# Work required
The lines from the beginning of the records below through the one holding "## Project Overview" are to be copied exactly; leave the pictures out.

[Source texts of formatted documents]
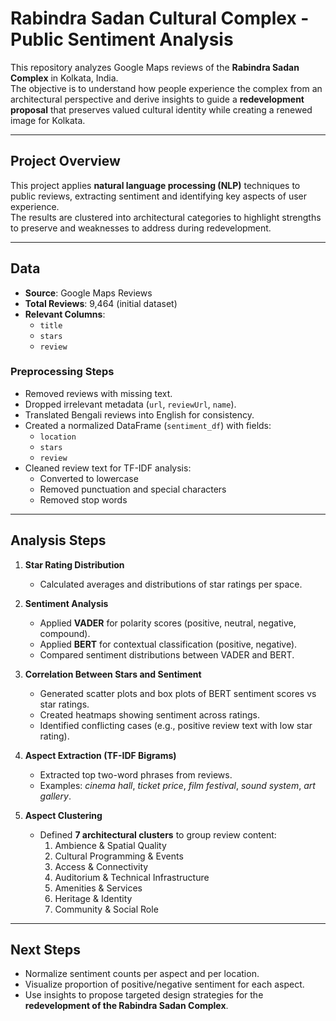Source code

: # Rabindra Sadan Cultural Complex - Public Sentiment Analysis

This repository analyzes Google Maps reviews of the **Rabindra Sadan Complex** in Kolkata, India.  
The objective is to understand how people experience the complex from an architectural perspective and derive insights to guide a **redevelopment proposal** that preserves valued cultural identity while creating a renewed image for Kolkata.

---

## Project Overview

This project applies **natural language processing (NLP)** techniques to public reviews, extracting sentiment and identifying key aspects of user experience.  
The results are clustered into architectural categories to highlight strengths to preserve and weaknesses to address during redevelopment.

---

## Data

- **Source**: Google Maps Reviews  
- **Total Reviews**: 9,464 (initial dataset)  
- **Relevant Columns**:  
  - `title`  
  - `stars`  
  - `review`  

### Preprocessing Steps

- Removed reviews with missing text.  
- Dropped irrelevant metadata (`url`, `reviewUrl`, `name`).  
- Translated Bengali reviews into English for consistency.  
- Created a normalized DataFrame (`sentiment_df`) with fields:  
  - `location`  
  - `stars`  
  - `review`  
- Cleaned review text for TF-IDF analysis:  
  - Converted to lowercase  
  - Removed punctuation and special characters  
  - Removed stop words  

---

## Analysis Steps

1. **Star Rating Distribution**  
   - Calculated averages and distributions of star ratings per space.  

2. **Sentiment Analysis**  
   - Applied **VADER** for polarity scores (positive, neutral, negative, compound).  
   - Applied **BERT** for contextual classification (positive, negative).  
   - Compared sentiment distributions between VADER and BERT.  

3. **Correlation Between Stars and Sentiment**  
   - Generated scatter plots and box plots of BERT sentiment scores vs star ratings.  
   - Created heatmaps showing sentiment across ratings.  
   - Identified conflicting cases (e.g., positive review text with low star rating).  

4. **Aspect Extraction (TF-IDF Bigrams)**  
   - Extracted top two-word phrases from reviews.  
   - Examples: *cinema hall*, *ticket price*, *film festival*, *sound system*, *art gallery*.  

5. **Aspect Clustering**  
   - Defined **7 architectural clusters** to group review content:  
     1. Ambience & Spatial Quality  
     2. Cultural Programming & Events  
     3. Access & Connectivity  
     4. Auditorium & Technical Infrastructure  
     5. Amenities & Services  
     6. Heritage & Identity  
     7. Community & Social Role  

---

## Next Steps

- Normalize sentiment counts per aspect and per location.  
- Visualize proportion of positive/negative sentiment for each aspect.  
- Use insights to propose targeted design strategies for the **redevelopment of the Rabindra Sadan Complex**.  

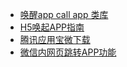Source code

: - [唤醒app call app 类库](https://github.com/suanmei/callapp-lib)
- [H5唤起APP指南](https://suanmei.github.io/2018/08/23/h5_call_app/)
- [腾讯应用宝微下载](https://wiki.open.qq.com/index.php?title=mobile/%E5%BA%94%E7%94%A8%E5%AE%9D%E5%BE%AE%E4%B8%8B%E8%BD%BD)
- [微信内网页跳转APP功能](https://developers.weixin.qq.com/doc/oplatform/Mobile_App/WeChat_H5_Launch_APP.html)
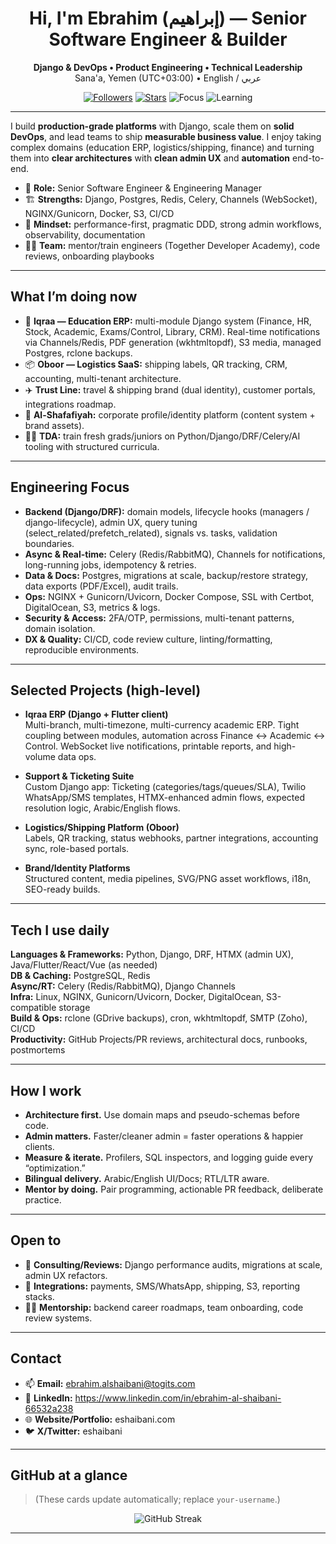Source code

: <!--
Profile README — Ebrahim Hasan Alshaibani
Keep sections short & skimmable. Update "Now" and "Focus" quarterly.
-->

<h1 align="center">Hi, I'm Ebrahim (إبراهيم) — Senior Software Engineer & Builder</h1>

<p align="center">
  <b>Django & DevOps • Product Engineering • Technical Leadership</b><br/>
  Sana'a, Yemen (UTC+03:00) • English / عربي
</p>

<p align="center">
  <a href="https://github.com/your-username?tab=followers"><img alt="Followers" src="https://img.shields.io/github/followers/your-username?style=flat&label=Followers"></a>
  <a href="https://github.com/your-username"><img alt="Stars" src="https://img.shields.io/github/stars/your-username?style=flat&label=Stars"></a>
  <img alt="Focus" src="https://img.shields.io/badge/Focus-Django%20%7C%20ERP%20%7C%20Logistics-blue">
  <img alt="Learning" src="https://img.shields.io/badge/Learning-MPA%20%7C%20Systems%20Design-brightgreen">
</p>

---

I build **production-grade platforms** with Django, scale them on **solid DevOps**, and lead teams to ship **measurable business value**. I enjoy taking complex domains (education ERP, logistics/shipping, finance) and turning them into **clear architectures** with **clean admin UX** and **automation** end-to-end.

- 🧭 **Role:** Senior Software Engineer & Engineering Manager  
- 🏗️ **Strengths:** Django, Postgres, Redis, Celery, Channels (WebSocket), NGINX/Gunicorn, Docker, S3, CI/CD  
- 🧪 **Mindset:** performance-first, pragmatic DDD, strong admin workflows, observability, documentation  
- 🧑‍🏫 **Team:** mentor/train engineers (Together Developer Academy), code reviews, onboarding playbooks

---

## What I’m doing now

- 🚀 **Iqraa — Education ERP:** multi-module Django system (Finance, HR, Stock, Academic, Exams/Control, Library, CRM). Real-time notifications via Channels/Redis, PDF generation (wkhtmltopdf), S3 media, managed Postgres, rclone backups.
- 📦 **Oboor — Logistics SaaS:** shipping labels, QR tracking, CRM, accounting, multi-tenant architecture.
- ✈️ **Trust Line:** travel & shipping brand (dual identity), customer portals, integrations roadmap.
- 🪪 **Al-Shafafiyah:** corporate profile/identity platform (content system + brand assets).
- 👨‍🏫 **TDA:** train fresh grads/juniors on Python/Django/DRF/Celery/AI tooling with structured curricula.

---

## Engineering Focus

- **Backend (Django/DRF):** domain models, lifecycle hooks (managers / django-lifecycle), admin UX, query tuning (select_related/prefetch_related), signals vs. tasks, validation boundaries.
- **Async & Real-time:** Celery (Redis/RabbitMQ), Channels for notifications, long-running jobs, idempotency & retries.
- **Data & Docs:** Postgres, migrations at scale, backup/restore strategy, data exports (PDF/Excel), audit trails.
- **Ops:** NGINX + Gunicorn/Uvicorn, Docker Compose, SSL with Certbot, DigitalOcean, S3, metrics & logs.
- **Security & Access:** 2FA/OTP, permissions, multi-tenant patterns, domain isolation.
- **DX & Quality:** CI/CD, code review culture, linting/formatting, reproducible environments.

---

## Selected Projects (high-level)

- **Iqraa ERP (Django + Flutter client)**  
  Multi-branch, multi-timezone, multi-currency academic ERP. Tight coupling between modules, automation across Finance ↔️ Academic ↔️ Control. WebSocket live notifications, printable reports, and high-volume data ops.

- **Support & Ticketing Suite**  
  Custom Django app: Ticketing (categories/tags/queues/SLA), Twilio WhatsApp/SMS templates, HTMX-enhanced admin flows, expected resolution logic, Arabic/English flows.

- **Logistics/Shipping Platform (Oboor)**  
  Labels, QR tracking, status webhooks, partner integrations, accounting sync, role-based portals.

- **Brand/Identity Platforms**  
  Structured content, media pipelines, SVG/PNG asset workflows, i18n, SEO-ready builds.

---

## Tech I use daily

**Languages & Frameworks:** Python, Django, DRF, HTMX (admin UX), Java/Flutter/React/Vue (as needed)  
**DB & Caching:** PostgreSQL, Redis  
**Async/RT:** Celery (Redis/RabbitMQ), Django Channels  
**Infra:** Linux, NGINX, Gunicorn/Uvicorn, Docker, DigitalOcean, S3-compatible storage  
**Build & Ops:** rclone (GDrive backups), cron, wkhtmltopdf, SMTP (Zoho), CI/CD  
**Productivity:** GitHub Projects/PR reviews, architectural docs, runbooks, postmortems

---

## How I work

- **Architecture first.** Use domain maps and pseudo-schemas before code.  
- **Admin matters.** Faster/cleaner admin = faster operations & happier clients.  
- **Measure & iterate.** Profilers, SQL inspectors, and logging guide every “optimization.”  
- **Bilingual delivery.** Arabic/English UI/Docs; RTL/LTR aware.  
- **Mentor by doing.** Pair programming, actionable PR feedback, deliberate practice.

---

## Open to

- 🎯 **Consulting/Reviews:** Django performance audits, migrations at scale, admin UX refactors.  
- 🧩 **Integrations:** payments, SMS/WhatsApp, shipping, S3, reporting stacks.  
- 🧑‍🎓 **Mentorship:** backend career roadmaps, team onboarding, code review systems.

---

## Contact

- 📫 **Email:** ebrahim.alshaibani@togits.com  
- 💬 **LinkedIn:** https://www.linkedin.com/in/ebrahim-al-shaibani-66532a238
- 🌐 **Website/Portfolio:** eshaibani.com
- 🐦 **X/Twitter:** eshaibani

---

## GitHub at a glance

> (These cards update automatically; replace `your-username`.)
<p align="center">
  <img alt="GitHub Streak" src="https://streak-stats.demolab.com?user=your-username&theme=default&hide_border=true">
</p>

---
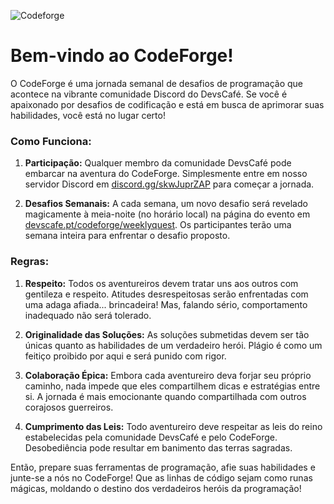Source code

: ![Codeforge](https://raw.githubusercontent.com/devscafecommunity/codeforge/main/assets/logo.png)

# **Bem-vindo ao CodeForge!**

O CodeForge é uma jornada semanal de desafios de programação que acontece na vibrante comunidade Discord do DevsCafé. Se você é apaixonado por desafios de codificação e está em busca de aprimorar suas habilidades, você está no lugar certo!

### Como Funciona:

1. **Participação:** Qualquer membro da comunidade DevsCafé pode embarcar na aventura do CodeForge. Simplesmente entre em nosso servidor Discord em [discord.gg/skwJuprZAP](https://discord.gg/skwJuprZAP) para começar a jornada.

2. **Desafios Semanais:** A cada semana, um novo desafio será revelado magicamente à meia-noite (no horário local) na página do evento em [devscafe.pt/codeforge/weeklyquest](https://devscafe.pt/codeforge/weeklyquest). Os participantes terão uma semana inteira para enfrentar o desafio proposto.

### Regras:

1. **Respeito:** Todos os aventureiros devem tratar uns aos outros com gentileza e respeito. Atitudes desrespeitosas serão enfrentadas com uma adaga afiada... brincadeira! Mas, falando sério, comportamento inadequado não será tolerado.

2. **Originalidade das Soluções:** As soluções submetidas devem ser tão únicas quanto as habilidades de um verdadeiro herói. Plágio é como um feitiço proibido por aqui e será punido com rigor.

3. **Colaboração Épica:** Embora cada aventureiro deva forjar seu próprio caminho, nada impede que eles compartilhem dicas e estratégias entre si. A jornada é mais emocionante quando compartilhada com outros corajosos guerreiros.

4. **Cumprimento das Leis:** Todo aventureiro deve respeitar as leis do reino estabelecidas pela comunidade DevsCafé e pelo CodeForge. Desobediência pode resultar em banimento das terras sagradas.

Então, prepare suas ferramentas de programação, afie suas habilidades e junte-se a nós no CodeForge! Que as linhas de código sejam como runas mágicas, moldando o destino dos verdadeiros heróis da programação!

# Solution to the problem
Source code

: # Rabindra Sadan Cultural Complex - Public Sentiment Analysis

This repository analyzes Google Maps reviews of the **Rabindra Sadan Complex** in Kolkata, India.  
The objective is to understand how people experience the complex from an architectural perspective and derive insights to guide a **redevelopment proposal** that preserves valued cultural identity while creating a renewed image for Kolkata.

---

## Project Overview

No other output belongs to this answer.